◆ **INSTRUCTIONS FOR THE TASK**: Only a number is wanted: how many lines in these records contain the word "Testament"?

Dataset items
★ ★ ★
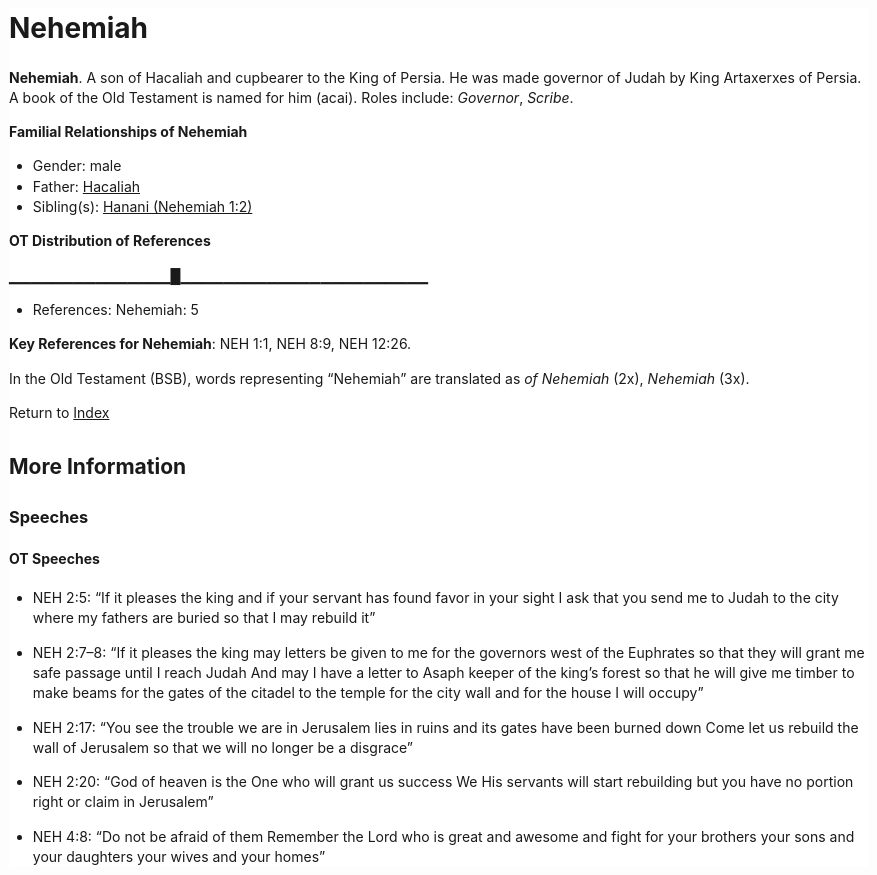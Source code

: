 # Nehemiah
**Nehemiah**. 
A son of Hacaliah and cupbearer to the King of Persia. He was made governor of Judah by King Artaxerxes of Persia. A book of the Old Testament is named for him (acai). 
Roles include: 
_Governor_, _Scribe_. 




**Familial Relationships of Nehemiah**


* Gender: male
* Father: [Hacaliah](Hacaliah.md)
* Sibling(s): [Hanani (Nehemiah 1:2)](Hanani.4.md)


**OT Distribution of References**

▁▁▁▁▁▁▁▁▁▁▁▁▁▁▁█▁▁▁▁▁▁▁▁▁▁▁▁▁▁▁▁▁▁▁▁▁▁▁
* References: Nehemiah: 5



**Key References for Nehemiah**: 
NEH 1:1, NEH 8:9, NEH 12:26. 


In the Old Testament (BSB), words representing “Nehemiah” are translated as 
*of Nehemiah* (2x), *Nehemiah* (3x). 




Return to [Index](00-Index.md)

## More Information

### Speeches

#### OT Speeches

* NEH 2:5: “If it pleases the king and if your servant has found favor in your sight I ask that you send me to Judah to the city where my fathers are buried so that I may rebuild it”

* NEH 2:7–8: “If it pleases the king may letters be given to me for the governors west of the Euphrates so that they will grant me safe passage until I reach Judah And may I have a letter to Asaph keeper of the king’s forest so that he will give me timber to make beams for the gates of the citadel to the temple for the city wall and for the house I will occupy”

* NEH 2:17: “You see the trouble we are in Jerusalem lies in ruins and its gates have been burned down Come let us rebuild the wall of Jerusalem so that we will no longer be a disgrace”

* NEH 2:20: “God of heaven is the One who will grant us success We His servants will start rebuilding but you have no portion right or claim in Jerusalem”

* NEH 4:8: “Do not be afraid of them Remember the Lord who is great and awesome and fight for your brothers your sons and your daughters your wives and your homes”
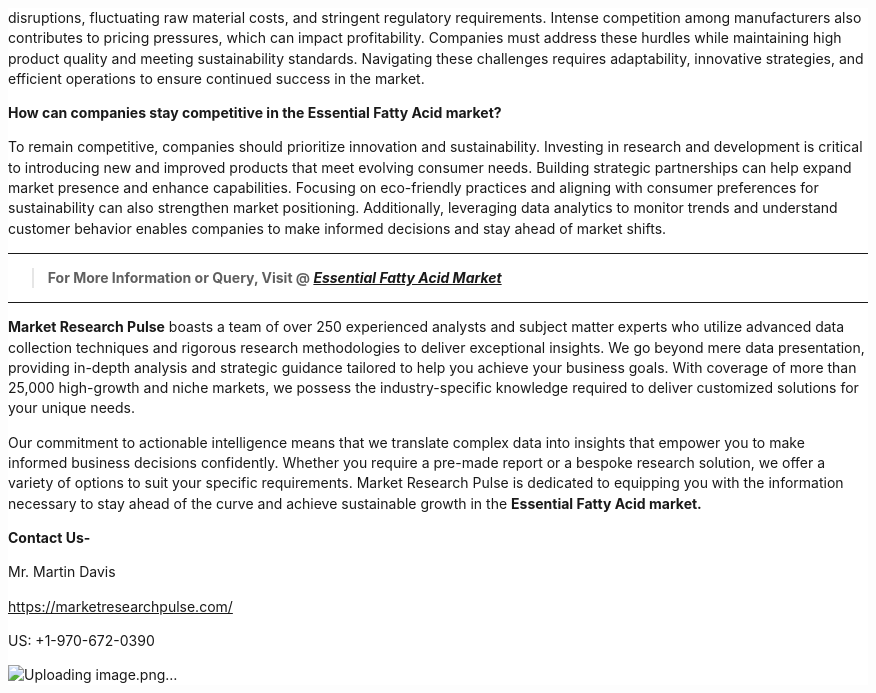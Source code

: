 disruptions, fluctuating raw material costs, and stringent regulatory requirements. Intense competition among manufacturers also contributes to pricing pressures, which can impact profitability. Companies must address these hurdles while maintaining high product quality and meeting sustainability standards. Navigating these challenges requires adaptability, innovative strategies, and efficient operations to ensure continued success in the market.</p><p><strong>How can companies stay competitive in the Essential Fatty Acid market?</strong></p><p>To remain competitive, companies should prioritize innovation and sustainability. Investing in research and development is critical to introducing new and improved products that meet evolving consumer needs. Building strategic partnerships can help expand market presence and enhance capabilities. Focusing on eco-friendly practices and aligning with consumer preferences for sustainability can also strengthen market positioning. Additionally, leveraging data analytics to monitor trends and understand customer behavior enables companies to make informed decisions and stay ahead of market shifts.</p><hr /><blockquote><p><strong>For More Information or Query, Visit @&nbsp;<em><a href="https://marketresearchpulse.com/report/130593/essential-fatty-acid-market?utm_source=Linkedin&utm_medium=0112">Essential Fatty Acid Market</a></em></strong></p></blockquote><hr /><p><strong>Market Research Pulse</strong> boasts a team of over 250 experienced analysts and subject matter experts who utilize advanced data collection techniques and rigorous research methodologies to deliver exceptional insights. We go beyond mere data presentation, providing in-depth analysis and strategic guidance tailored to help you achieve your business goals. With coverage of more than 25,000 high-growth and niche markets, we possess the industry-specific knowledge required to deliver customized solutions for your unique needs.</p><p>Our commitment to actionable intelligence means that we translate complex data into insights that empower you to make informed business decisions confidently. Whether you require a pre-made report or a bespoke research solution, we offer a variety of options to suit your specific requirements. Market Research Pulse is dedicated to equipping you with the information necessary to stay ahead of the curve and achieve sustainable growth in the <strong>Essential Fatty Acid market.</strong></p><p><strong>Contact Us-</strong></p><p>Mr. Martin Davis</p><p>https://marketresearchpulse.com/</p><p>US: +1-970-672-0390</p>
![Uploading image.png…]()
★ ★ ★
◆ **ANSWER TO THIS PROBLEM**: 2